## Work to complete
Line by line, please look for the word "nondeterministic" in the following records, then copy each line you find it in.

## Material supplied
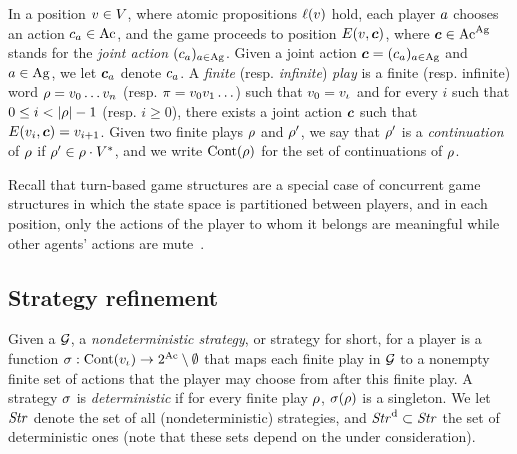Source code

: 
In a position $v\in V$, where atomic propositions $\ell(v)$
hold, each player $a$ chooses an action $c_a\in\textnormal{Ac}$, 
and the game proceeds to position
$E(v, \bm{c})$, where $\bm{c}\in \textnormal{Ac}^{\textnormal{Ag}}$ stands for the \emph{joint action}
$(c_a)_{a\in\textnormal{Ag}}$. Given a joint action
$\bm{c}=(c_a)_{a\in\textnormal{Ag}}$ and $a\in\textnormal{Ag}$, we let
$\bm{c}_{a}$ denote $c_a$.
A \emph{finite} (resp. \emph{infinite}) \emph{play} is a finite (resp. infinite)
word $\rho=v_{0}\ldots v_{n}$ (resp. $\pi=v_{0} v_{1}\ldots$)
such that $v_0=v_{\iota}$ and for every $i$ such that $0\leq i<|\fplay|-1$ (resp. $i\geq 0$), there exists a joint action $\bm{c}$
such that $E(v_{i}, \bm{c})=v_{i+1}$.
Given two finite plays $\rho$ and $\rho'$, we say that $\rho'$
is a \emph{continuation} of $\rho$ if $\rho'\in\rho\cdot
V^*$, and we write $\text{Cont}(\rho)$ for the set of
continuations of $\rho$.

\begin{remark}
  \label{rem-turn-based}
  Recall that turn-based game structures are a special case of
  concurrent game structures in which the state space is partitioned
  between players, and in each position, only the actions of the
  player to whom it belongs are meaningful while other agents' actions
  are mute~\cite{DBLP:journals/jacm/AlurHK02}.
\end{remark}

\subsection{Strategy refinement}
\label{sec-ndstrat}
Given a \CGS $\CGS$, a \emph{nondeterministic strategy}, or strategy
for short, for a player is a
function $\sigma:\text{Cont}(v_{\iota})\to 2^{\textnormal{Ac}}\setminus\emptyset$
that maps each finite play in $\CGS$ to a nonempty finite set of
actions that the player may choose from after this finite play.  A strategy $\sigma$ is
\emph{deterministic} if for every finite play $\rho$,
$\sigma(\rho)$ is a singleton.  We let $\mbox{\emph{Str}}$ denote the set of
all (nondeterministic) strategies, and $\mbox{\emph{Str}}^{\text{d}}\subset\mbox{\emph{Str}}$
the set of deterministic ones (note that these sets depend on the \CGS
under consideration).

## Answer to this exercise
Given a \CGS $\CGS$, a \emph{nondeterministic strategy}, or strategy
all (nondeterministic) strategies, and $\mbox{\emph{Str}}^{\text{d}}\subset\mbox{\emph{Str}}$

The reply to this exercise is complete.